Depending on the type of aquatic life a certain amount of oxygen should be present in water which can support aquatic life in water. This is the measure of quality of water as well.
Increase in the organic matter in water will certainly increase its oxygen demand. If sufficient oxygen is not available because of any reason, microorganisms would not be able to decompose all organic matter and this will affect the quality of water.
The decay of organic matter in water is measured as biochemical or chemical oxygen demand.
BOD value is expressed in milligrams of oxygen consumed per litre in 5 days of incubation at 20 C.
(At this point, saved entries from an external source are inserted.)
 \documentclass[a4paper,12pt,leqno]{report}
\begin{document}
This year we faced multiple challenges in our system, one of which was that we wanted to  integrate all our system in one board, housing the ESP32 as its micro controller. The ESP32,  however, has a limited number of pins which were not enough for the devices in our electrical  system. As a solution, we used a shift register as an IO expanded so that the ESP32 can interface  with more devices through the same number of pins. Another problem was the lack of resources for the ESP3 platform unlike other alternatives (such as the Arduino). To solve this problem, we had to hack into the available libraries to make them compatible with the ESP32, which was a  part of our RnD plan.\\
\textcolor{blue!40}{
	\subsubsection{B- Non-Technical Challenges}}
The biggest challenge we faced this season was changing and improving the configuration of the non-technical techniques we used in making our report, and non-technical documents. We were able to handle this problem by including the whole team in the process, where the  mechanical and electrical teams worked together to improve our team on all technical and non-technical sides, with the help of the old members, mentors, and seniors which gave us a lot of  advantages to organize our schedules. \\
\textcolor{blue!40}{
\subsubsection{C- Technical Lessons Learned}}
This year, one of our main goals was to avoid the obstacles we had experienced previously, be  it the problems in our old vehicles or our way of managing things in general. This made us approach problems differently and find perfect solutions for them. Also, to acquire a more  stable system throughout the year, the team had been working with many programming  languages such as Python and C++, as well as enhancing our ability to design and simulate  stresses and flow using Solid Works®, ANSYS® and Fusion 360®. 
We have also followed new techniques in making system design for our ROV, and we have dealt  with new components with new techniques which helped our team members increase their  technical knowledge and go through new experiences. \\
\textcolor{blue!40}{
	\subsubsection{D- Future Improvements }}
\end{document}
Total biochemical oxygen demand
The amount of oxygen required to completely oxidize the organic compounds to carbon dioxide and water through generation of microbial growth, decay and cannibalism is total biochemical oxygen demand of water.
- Most pristine rivers will have a 5 day carbonated BOD below 1 mg/L.
- Moderately polluted rivers may have a BOD value in the range of 2 to 8 mg/L.
- Severely polluted river BOD may jump to 8 mg/L.
- Municipal sewage that is efficiently treated by a three stage process would have a value of 20 mg/L.
- Untreated sewage may have a BOD value of 600 mg/L in Europe and 200 mg/L in US.
Use of BOD
- BOD is used in measuring waste loadings to treatment plants and in evaluating the BOD removal efficiency of such treatment systems.
- It also tells about the quality of water and about the aquatic life present in particular ecosystems.